Lo que quizás sacudió más, en especial a los sectores hispanófilos, fue la detención de Rodrigo Rato, ex vicepresidente de España, ex jefe del Fondo Monetario Internacional, ex presidente de Bankia, por un multimillonario fraude fiscal. Esto se suma al caso de la organización criminal (“desarticulada”) denominada Red Correa, dirigida y ejecutada por varias decenas de funcionarios y políticos del Partido Popular, que operaba desde los engranajes claves del Estado español. Ni mencionar los casos de corrupción en las que estuvo vinculada nada menos que la familia real española recientemente.
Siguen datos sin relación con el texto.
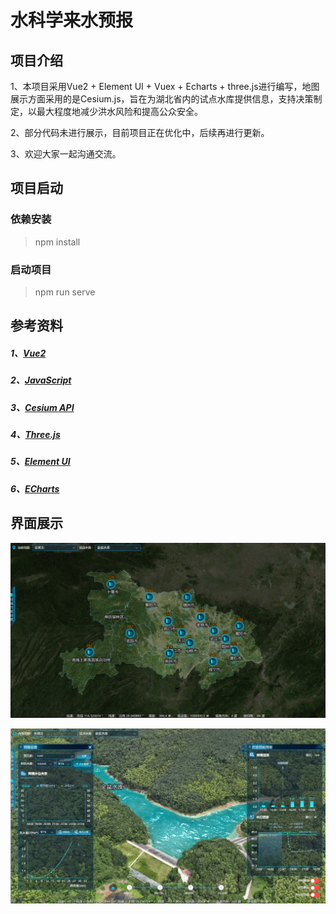 <!--
 * @Author: 陈巧龙
 * @Date: 2023-11-29 14:43:47
 * @LastEditors: Please set LastEditors
 * @LastEditTime: 2024-02-21 15:57:25
 * @FilePath: \git-skxlsyb\README.md
 * @Description: 
-->

# 水科学来水预报

## 项目介绍

1、本项目采用Vue2 + Element UI + Vuex + Echarts + three.js进行编写，地图展示方面采用的是Cesium.js，旨在为湖北省内的试点水库提供信息，支持决策制定，以最大程度地减少洪水风险和提高公众安全。

2、部分代码未进行展示，目前项目正在优化中，后续再进行更新。

3、欢迎大家一起沟通交流。

## 项目启动

### 依赖安装

> npm install

### 启动项目

> npm run serve

## 参考资料

##### 1、[Vue2](https://v2.cn.vuejs.org/)

##### 2、[JavaScript](https://developer.mozilla.org/zh-CN/docs/Web/JavaScript/Reference/Global_Objects)

##### 3、[Cesium API](https://cesium.com/learn/cesiumjs/ref-doc/)

##### 4、[Three.js](https://threejs.org/)

##### 5、[Element UI](https://element.eleme.io/#/zh-CN)

##### 6、[ECharts](https://echarts.apache.org/zh/index.html)

## 界面展示

![alt 属性文本](./页面1.png)

![alt 属性文本](./页面2.png)
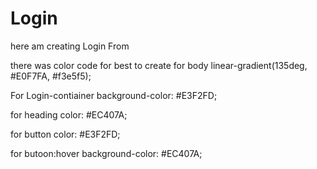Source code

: # Login
here am creating Login From

there was color code for best to create
for body
linear-gradient(135deg, #E0F7FA, #f3e5f5);

For Login-contiainer
background-color: #E3F2FD;

for heading
color: #EC407A;

for button
color: #E3F2FD;

for butoon:hover
background-color: #EC407A;
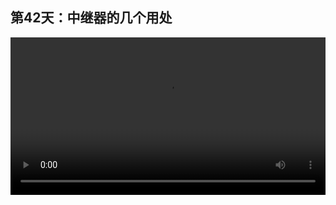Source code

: ## 第42天：中继器的几个用处
 

<video width="100%" controls controlslist="nodownload nofullscreen noremoteplayback" disablePictureInPicture>
  <source src="https://api.keepwork.com/ts-storage/siteFiles/14494/raw#1593681944547session42.webm" type="video/webm">
  <source src="https://api.keepwork.com/ts-storage/siteFiles/14495/raw#1593681952353session42small.mp4" type="video/mp4" />
   
  你的浏览器不支持播放
</video>
<style>
video::-webkit-media-controls-fullscreen-button { display: none; } 
</style>



### 字幕

在**电影**项下，我们选择**中继器**。
中继器是一种非常重要的，能够按照指定方向传递和放大信号的装置。
我们看到它有一头是尖的，一头是平的。
**平的一头是信号的输入端，尖的一头是信号的输出端。**
中继器的输入端一般会连接导线，电影方块，
代码方块，或者探测铁轨这些有输出的装置。
注意，**中继器上有4个挡位，代表4种延迟时间。**
1挡代表信号从输入端到输出端需要0.1秒，4挡代表需要0.4秒。
我们可以通过**右键单击**中继器调整挡位。
比如我们点击这个按钮。
我们看到信号延迟了0.1秒，
这边才会亮起。
现在，我们将它调整到第4挡。
可以看到延迟增加了4倍。

### 动手练习
模仿制作一个相同的有多个透明物体的电影方块。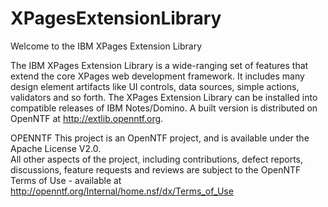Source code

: XPagesExtensionLibrary
=======================

Welcome to the IBM XPages Extension Library

The IBM XPages Extension Library is a wide-ranging set of features that extend the core XPages web development framework. It includes many design element artifacts like UI controls, data sources, simple actions, validators and so forth. The XPages Extension Library can be installed into compatible releases of IBM Notes/Domino. A built version is distributed on OpenNTF at http://extlib.openntf.org. 

OPENNTF
    This project is an OpenNTF project, and is available under the Apache License V2.0.  
    All other aspects of the project, including contributions, defect reports, discussions, 
    feature requests and reviews are subject to the OpenNTF Terms of Use - available at 
    http://openntf.org/Internal/home.nsf/dx/Terms_of_Use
En Guatemala, el Gobierno del ex militar Otto Pérez, no pudo evitar por más tiempo el desenmascaramiento (quizás no la desarticulación) y la detención de integrantes de la Red La Línea, encabezada y conformada nada menos que por las máximas autoridades de la Superintendencia de Administración Tributaria (SAT), incluyendo al Secretario Privado de la actual vice Presidenta de la República, y empresarios privados. Esta banda criminal, al igual que la española Red Correa, operaba desde el interior del propio Estado, desviando fondos fiscales en un país que ocupa el quinto lugar a nivel mundial en desnutrición infantil.
Colombia hizo también noticia porque la Corte Suprema de Justicia de dicho país condenó a varios años de prisión a dos ex ministros del gobierno de Álvaro Uribe (éste y otros de sus ex ministros también están relacionados en procesos judiciales) por actos de corrupción. En Brasil y Bolivia también los actos de corrupción descubiertas remecieron a sus gobiernos progresistas en los últimos días.
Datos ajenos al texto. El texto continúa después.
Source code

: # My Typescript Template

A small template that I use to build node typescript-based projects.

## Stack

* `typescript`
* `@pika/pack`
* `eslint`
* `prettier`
En estos y otros países, la opinión pública tiende a satanizar a las y los funcionarios o gobernantes corruptos como si fuesen los únicos corruptos. En algunos casos el repudio social también se extiende al sector empresarial por “no castigar a sus agentes corruptos”.
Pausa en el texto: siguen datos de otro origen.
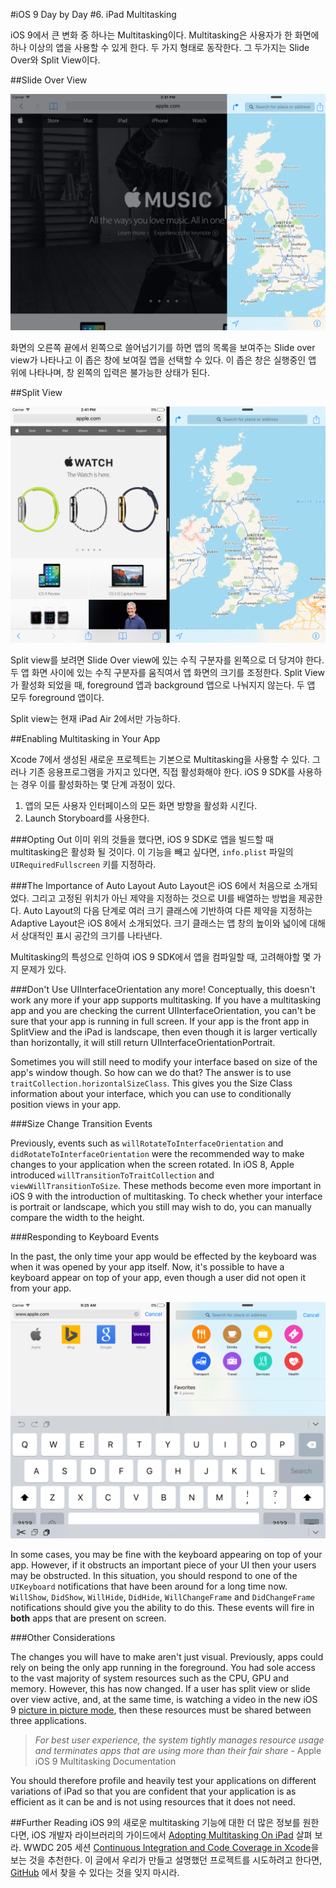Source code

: #iOS 9 Day by Day
#6. iPad Multitasking

iOS 9에서 큰 변화 중 하나는 Multitasking이다. Multitasking은 사용자가 한 화면에 하나 이상의 앱을 사용할 수 있게 한다. 두 가지 형태로 동작한다. 그 두가지는 Slide Over와 Split View이다.

##Slide Over View

![The new iOS Slide Over View](images/slideOver.png)

화면의 오른쪽 끝에서 왼쪽으로 쓸어넘기기를 하면 앱의 목록을 보여주는 Slide over view가 나타나고 이 좁은 창에 보여질 앱을 선택할 수 있다. 이 좁은 창은 실행중인 앱 위에 나타나며, 창 왼쪽의 입력은 불가능한 상태가 된다.

##Split View

![The new iOS Split View](images/split.png)

Split view를 보려면 Slide Over view에 있는 수직 구분자를 왼쪽으로 더 당겨야 한다. 두 앱 화면 사이에 있는 수직 구분자를 움직여서 앱 화면의 크기를 조정한다. Split View가 활성화 되었을 때, foreground 앱과 background 앱으로 나눠지지 않는다. 두 앱 모두 foreground 앱이다.

Split view는 현재 iPad Air 2에서만 가능하다.

##Enabling Multitasking in Your App

Xcode 7에서 생성된 새로운 프로젝트는 기본으로 Multitasking을 사용할 수 있다. 그러나 기존 응용프로그램을 가지고 있다면, 직접 활성화해야 한다. iOS 9 SDK를 사용하는 경우 이를 활성화하는 몇 단계 과정이 있다.

1. 앱의 모든 사용자 인터페이스의 모든 화면 방향을 활성화 시킨다.
2. Launch Storyboard를 사용한다.

###Opting Out
이미 위의 것들을 했다면, iOS 9 SDK로 앱을 빌드할 때 multitasking은 활성화 될 것이다. 이 기능을 빼고 싶다면, `info.plist` 파일의 `UIRequiredFullscreen` 키를 지정하라.

###The Importance of Auto Layout
Auto Layout은 iOS 6에서 처음으로 소개되었다. 그리고 고정된 위치가 아닌 제약을 지정하는 것으로 UI를 배열하는 방법을 제공한다. Auto Layout의 다음 단계로 여러 크기 클래스에 기반하여 다른 제약을 지정하는 Adaptive Layout은 iOS 8에서 소개되었다. 크기 클래스는 앱 창의 높이와 넓이에 대해서 상대적인 표시 공간의 크기를 나타낸다. 

Multitasking의 특성으로 인하여 iOS 9 SDK에서 앱을 컴파일할 때, 고려해야할 몇 가지 문제가 있다. 

###Don't Use UIInterfaceOrientation any more!
Conceptually, this doesn't work any more if your app supports multitasking. If you have a multitasking app and you are checking the current UIInterfaceOrientation, you can't be sure that your app is running in full screen. If your app is the front app in SplitView and the iPad is landscape, then even though it is larger vertically than horizontally, it will still return UIInterfaceOrientationPortrait.

Sometimes you will still need to modify your interface based on size of the app's window though. So how can we do that? The answer is to use `traitCollection.horizontalSizeClass`. This gives you the Size Class information about your interface, which you can use to conditionally position views in your app.

###Size Change Transition Events

Previously, events such as `willRotateToInterfaceOrientation` and `didRotateToInterfaceOrientation` were the recommended way to make changes to your application when the screen rotated. In iOS 8, Apple introduced `willTransitionToTraitCollection` and `viewWillTransitionToSize`. These methods become even more important in iOS 9 with the introduction of multitasking. To check whether your interface is portrait or landscape, which you still may wish to do, you can manually compare the width to the height.

###Responding to Keyboard Events

In the past, the only time your app would be effected by the keyboard was when it was opened by your app itself. Now, it's possible to have a keyboard appear on top of your app, even though a user did not open it from your app.

![The keyboard covering two apps in iOS 9](images/keyboard.png)

In some cases, you may be fine with the keyboard appearing on top of your app. However, if it obstructs an important piece of your UI then your users may be obstructed. In this situation, you should respond to one of the `UIKeyboard` notifications that have been around for a long time now. `WillShow`, `DidShow`, `WillHide`, `DidHide`, `WillChangeFrame` and `DidChangeFrame` notifications should give you the ability to do this. These events will fire in **both** apps that are present on screen.

###Other Considerations

The changes you will have to make aren't just visual. Previously, apps could rely on being the only app running in the foreground. You had sole access to the vast majority of system resources such as the CPU, GPU and memory. However, this has now changed. If a user has split view or slide over view active, and, at the same time, is watching a video in the new iOS 9 [picture in picture mode](https://developer.apple.com/library/prerelease/ios/documentation/WindowsViews/Conceptual/AdoptingMultitaskingOniPad/QuickStartForPictureInPicture.html), then these resources must be shared between three applications.

> *For best user experience, the system tightly manages resource usage and terminates apps that are using more than their fair share* - Apple iOS 9 Multitasking Documentation

You should therefore profile and heavily test your applications on different variations of iPad so that you are confident that your application is as efficient as it can be and is not using resources that it does not need.

##Further Reading
iOS 9의 새로운 multitasking 기능에 대한 더 많은 정보를 원한다면, iOS 개발자 라이브러리의 가이드에서 [Adopting Multitasking On iPad](https://developer.apple.com/library/prerelease/ios/documentation/WindowsViews/Conceptual/AdoptingMultitaskingOniPad/index.html) 살펴 보라. WWDC 205 세션 [Continuous Integration and Code Coverage in Xcode](https://developer.apple.com/videos/wwdc/2015/?id=410)을 보는 것을 추천한다. 이 글에서 우리가 만들고 설명했던 프로젝트를 시도하려고 한다면, [GitHub](https://github.com/shinobicontrols/iOS9-day-by-day/tree/master/05-CodeCoverage) 에서  찾을 수 있다는 것을 잊지 마시라.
Casi todos repudiamos a “estos” gobiernos corruptos. Pero, los corroídos no son los gobiernos (son la consecuencia), sino los propios estados débiles o fallidos que hace rato perdieron su monopolio fiscal/administrativo al ser infiltrados por organizaciones criminales, y que para operar estos estados necesitan de funcionarios corruptos.
El problema está en las sociedades que practicamos el divorcio entre la moral pública (idealiza al ladrón ejecutivo) y la moral privada (idealiza a la virgen piadosa). El problema está en nuestra indiferencia con los bienes públicos (que lo asumimos como bienes de nadie).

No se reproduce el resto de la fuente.